Now I realize that this cool weather is not here to stay. I’m writing this on Wednesday and by the time you read this it will have warmed up at least ten degrees already. But I just can’t help but love the fall. One of the reasons I am so over-the-top when September rolls around is because I’m a pastor, and this time of year brings to life built-in signals for us all.

Let me give you an example: bear hibernation. Who exactly tells a bear when it’s time to hibernate? Are park rangers extra busy because they are running around the woods with a bullhorn shouting, “It’s time to hibernate!” Or maybe, the “Hibernation Fairy” is flying around the woods sprinkling fairy dust on all the bears. No, nobody makes an announcement and there is no such thing as a “Hibernation Fairy”…bears just hibernate.

I see this played out in the church. Vacations are over. Kids are going back to school. Families are getting back into a routine.

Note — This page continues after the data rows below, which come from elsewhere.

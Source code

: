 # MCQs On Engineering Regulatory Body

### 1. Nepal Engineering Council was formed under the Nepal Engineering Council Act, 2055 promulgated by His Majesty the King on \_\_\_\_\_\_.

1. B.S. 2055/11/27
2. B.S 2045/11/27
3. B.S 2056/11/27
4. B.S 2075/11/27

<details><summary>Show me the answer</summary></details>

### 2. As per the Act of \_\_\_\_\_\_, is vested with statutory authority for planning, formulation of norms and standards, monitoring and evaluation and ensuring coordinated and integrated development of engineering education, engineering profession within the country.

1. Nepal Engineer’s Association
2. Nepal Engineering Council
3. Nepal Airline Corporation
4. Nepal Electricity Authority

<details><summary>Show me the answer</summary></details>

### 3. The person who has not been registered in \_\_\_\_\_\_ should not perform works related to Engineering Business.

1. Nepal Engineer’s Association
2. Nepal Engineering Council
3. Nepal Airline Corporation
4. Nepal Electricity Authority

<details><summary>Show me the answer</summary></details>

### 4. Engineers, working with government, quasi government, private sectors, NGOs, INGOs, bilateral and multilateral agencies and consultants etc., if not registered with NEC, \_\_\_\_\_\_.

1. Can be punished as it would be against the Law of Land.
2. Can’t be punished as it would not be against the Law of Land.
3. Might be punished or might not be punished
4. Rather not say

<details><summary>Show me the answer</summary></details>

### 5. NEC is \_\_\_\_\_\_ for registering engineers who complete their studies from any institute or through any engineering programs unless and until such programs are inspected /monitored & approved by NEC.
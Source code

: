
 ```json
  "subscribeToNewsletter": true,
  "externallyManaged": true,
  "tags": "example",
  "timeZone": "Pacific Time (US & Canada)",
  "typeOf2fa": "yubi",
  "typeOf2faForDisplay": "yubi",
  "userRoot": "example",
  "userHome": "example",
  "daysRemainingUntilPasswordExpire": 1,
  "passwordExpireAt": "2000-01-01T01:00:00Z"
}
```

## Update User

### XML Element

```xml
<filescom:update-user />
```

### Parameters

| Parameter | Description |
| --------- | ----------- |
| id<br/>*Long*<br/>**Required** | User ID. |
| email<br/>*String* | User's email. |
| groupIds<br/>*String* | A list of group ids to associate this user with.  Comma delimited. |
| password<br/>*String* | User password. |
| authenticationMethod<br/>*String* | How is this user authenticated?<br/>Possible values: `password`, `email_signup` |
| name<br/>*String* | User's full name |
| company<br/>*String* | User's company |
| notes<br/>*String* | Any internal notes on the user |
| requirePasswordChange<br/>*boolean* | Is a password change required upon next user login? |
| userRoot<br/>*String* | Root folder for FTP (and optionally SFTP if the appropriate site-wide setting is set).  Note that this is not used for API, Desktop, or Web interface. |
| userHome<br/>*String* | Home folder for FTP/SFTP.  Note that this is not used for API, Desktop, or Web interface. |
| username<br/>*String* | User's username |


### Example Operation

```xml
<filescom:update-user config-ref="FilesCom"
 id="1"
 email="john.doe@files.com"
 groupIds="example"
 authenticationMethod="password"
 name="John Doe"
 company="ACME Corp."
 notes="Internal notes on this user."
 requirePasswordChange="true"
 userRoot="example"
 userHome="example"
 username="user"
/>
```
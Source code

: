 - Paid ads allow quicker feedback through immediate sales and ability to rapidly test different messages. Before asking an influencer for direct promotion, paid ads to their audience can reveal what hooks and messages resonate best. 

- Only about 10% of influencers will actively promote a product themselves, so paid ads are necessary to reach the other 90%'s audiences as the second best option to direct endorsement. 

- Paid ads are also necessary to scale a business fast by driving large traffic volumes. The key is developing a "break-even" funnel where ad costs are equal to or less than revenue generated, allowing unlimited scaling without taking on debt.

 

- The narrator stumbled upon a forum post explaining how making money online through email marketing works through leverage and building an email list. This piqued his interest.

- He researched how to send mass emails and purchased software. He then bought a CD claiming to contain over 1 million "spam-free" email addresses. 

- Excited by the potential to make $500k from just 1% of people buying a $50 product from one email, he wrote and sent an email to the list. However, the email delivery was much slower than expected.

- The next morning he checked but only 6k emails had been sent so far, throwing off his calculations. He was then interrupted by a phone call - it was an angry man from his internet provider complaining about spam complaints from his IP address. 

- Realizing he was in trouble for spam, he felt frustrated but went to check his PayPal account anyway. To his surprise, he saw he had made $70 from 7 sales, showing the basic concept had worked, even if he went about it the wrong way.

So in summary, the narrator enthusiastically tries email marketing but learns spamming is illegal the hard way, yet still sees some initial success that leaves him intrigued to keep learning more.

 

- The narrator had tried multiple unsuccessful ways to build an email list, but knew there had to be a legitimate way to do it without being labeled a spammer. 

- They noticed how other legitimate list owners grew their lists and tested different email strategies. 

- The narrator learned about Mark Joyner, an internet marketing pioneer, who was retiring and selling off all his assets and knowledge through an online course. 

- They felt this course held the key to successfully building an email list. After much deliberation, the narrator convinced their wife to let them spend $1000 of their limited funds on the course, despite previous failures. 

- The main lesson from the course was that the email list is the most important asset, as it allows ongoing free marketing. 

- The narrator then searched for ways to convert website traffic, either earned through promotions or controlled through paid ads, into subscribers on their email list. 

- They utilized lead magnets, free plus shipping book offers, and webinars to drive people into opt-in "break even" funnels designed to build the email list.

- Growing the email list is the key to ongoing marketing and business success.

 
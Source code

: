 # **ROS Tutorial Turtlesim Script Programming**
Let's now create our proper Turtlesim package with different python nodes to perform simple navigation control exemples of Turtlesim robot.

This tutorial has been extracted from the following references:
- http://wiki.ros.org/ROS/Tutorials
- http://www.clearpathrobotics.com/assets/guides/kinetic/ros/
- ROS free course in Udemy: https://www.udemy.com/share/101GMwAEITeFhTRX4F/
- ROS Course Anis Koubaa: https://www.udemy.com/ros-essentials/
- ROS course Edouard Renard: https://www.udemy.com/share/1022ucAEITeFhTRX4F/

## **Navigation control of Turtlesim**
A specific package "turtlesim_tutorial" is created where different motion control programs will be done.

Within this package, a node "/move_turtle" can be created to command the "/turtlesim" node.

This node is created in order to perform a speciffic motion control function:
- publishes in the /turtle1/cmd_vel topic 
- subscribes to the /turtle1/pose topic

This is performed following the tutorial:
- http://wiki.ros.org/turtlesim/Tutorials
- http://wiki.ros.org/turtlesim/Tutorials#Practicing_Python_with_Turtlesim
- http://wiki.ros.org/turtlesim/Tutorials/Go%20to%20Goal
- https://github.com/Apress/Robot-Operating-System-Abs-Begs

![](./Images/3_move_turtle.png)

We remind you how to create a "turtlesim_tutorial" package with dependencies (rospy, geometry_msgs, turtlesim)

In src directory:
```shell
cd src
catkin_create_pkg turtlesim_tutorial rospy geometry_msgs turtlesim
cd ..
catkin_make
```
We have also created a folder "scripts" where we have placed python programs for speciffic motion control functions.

The beach is a lonely, cold place. Generally it’s a good time for the church because everyone is coming back. It’s just exciting…I love it! I’m not saying that most people are absent from church all summer, not at all. I just notice people missing for a week or two because of family plans and other obligations in the summer that don’t happen any other time of year.

What I’m trying to say is that I love to see you all on Sunday morning. It refreshes my soul and brings a smile to my face. My point is that you never know what your presence will do for someone; you never know what a kind word will mean. Just being present may be the encouragement someone needs to get them through a difficult week. I hope you don’t take that for granted.